Sermon for the Feast of St. Patrick

“The people which sat in darkness have seen a great light”

The Gospel says nothing about shillelaghs or about shamrocks or even about snakes. It does say something about places on a sea-coast, about the preaching of Christ seen as the fulfillment of Isaiah’s prophecy about light to those in places of darkness, about repentance, about discipleship, and about healing and salvation; in short, about all the things that belong to the evangelium – the good news that is the meaning of the word, gospel. Something of that sensibility belongs to the Feast of St.
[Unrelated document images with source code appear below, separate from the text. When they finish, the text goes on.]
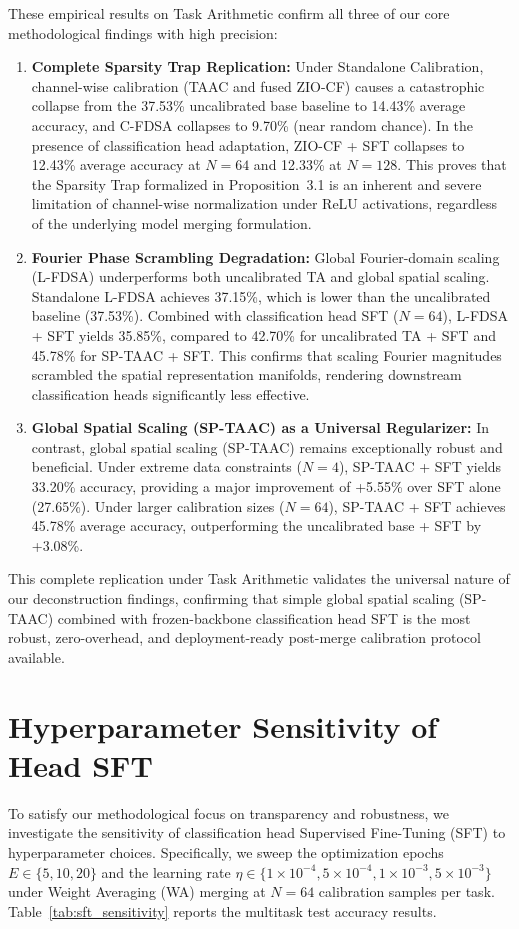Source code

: \documentclass{article}
\theoremstyle{plain}
\theoremstyle{definition}
\theoremstyle{remark}
\begin{document}
These empirical results on Task Arithmetic confirm all three of our core methodological findings with high precision:
\begin{enumerate}
    \item \textbf{Complete Sparsity Trap Replication:} Under Standalone Calibration, channel-wise calibration (TAAC and fused ZIO-CF) causes a catastrophic collapse from the 37.53\% uncalibrated base baseline to 14.43\% average accuracy, and C-FDSA collapses to 9.70\% (near random chance). In the presence of classification head adaptation, ZIO-CF + SFT collapses to 12.43\% average accuracy at $N=64$ and 12.33\% at $N=128$. This proves that the Sparsity Trap formalized in Proposition~3.1 is an inherent and severe limitation of channel-wise normalization under ReLU activations, regardless of the underlying model merging formulation.
    \item \textbf{Fourier Phase Scrambling Degradation:} Global Fourier-domain scaling (L-FDSA) underperforms both uncalibrated TA and global spatial scaling. Standalone L-FDSA achieves 37.15\%, which is lower than the uncalibrated baseline (37.53\%). Combined with classification head SFT ($N=64$), L-FDSA + SFT yields 35.85\%, compared to 42.70\% for uncalibrated TA + SFT and 45.78\% for SP-TAAC + SFT. This confirms that scaling Fourier magnitudes scrambled the spatial representation manifolds, rendering downstream classification heads significantly less effective.
    \item \textbf{Global Spatial Scaling (SP-TAAC) as a Universal Regularizer:} In contrast, global spatial scaling (SP-TAAC) remains exceptionally robust and beneficial. Under extreme data constraints ($N=4$), SP-TAAC + SFT yields 33.20\% accuracy, providing a major improvement of +5.55\% over SFT alone (27.65\%). Under larger calibration sizes ($N=64$), SP-TAAC + SFT achieves 45.78\% average accuracy, outperforming the uncalibrated base + SFT by +3.08\%.
\end{enumerate}
This complete replication under Task Arithmetic validates the universal nature of our deconstruction findings, confirming that simple global spatial scaling (SP-TAAC) combined with frozen-backbone classification head SFT is the most robust, zero-overhead, and deployment-ready post-merge calibration protocol available.

\section{Hyperparameter Sensitivity of Head SFT}
\label{app:sft_sensitivity}
To satisfy our methodological focus on transparency and robustness, we investigate the sensitivity of classification head Supervised Fine-Tuning (SFT) to hyperparameter choices. Specifically, we sweep the optimization epochs $E \in \{5, 10, 20\}$ and the learning rate $\eta \in \{1 \times 10^{-4}, 5 \times 10^{-4}, 1 \times 10^{-3}, 5 \times 10^{-3}\}$ under Weight Averaging (WA) merging at $N=64$ calibration samples per task. Table~\ref{tab:sft_sensitivity} reports the multitask test accuracy results.
\end{document}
Patrick, the outstanding Apostle to Ireland, the bearer of the light of the Gospel to the pagan darkness of the Gaels.

It was Chesterton’s great quip: “For the great Gaels of Ireland [meaning the gaelic],/Are the men that God made mad./For all their wars are merry,/ And all their songs are sad.” Much of that remains true but through the missionary zeal and pastoral patience and understanding of Patrick, happy songs, the songs that belong to the divine comedy of Christianity are also heard and sung, known and loved. In How the Irish saved Civilisation, the writer, Thomas Cahill, notes that Irish and civilization are words which are “seldom coupled,” but if there is any justice in making such a connection, and I think there is, then much of the credit must go to Patrick.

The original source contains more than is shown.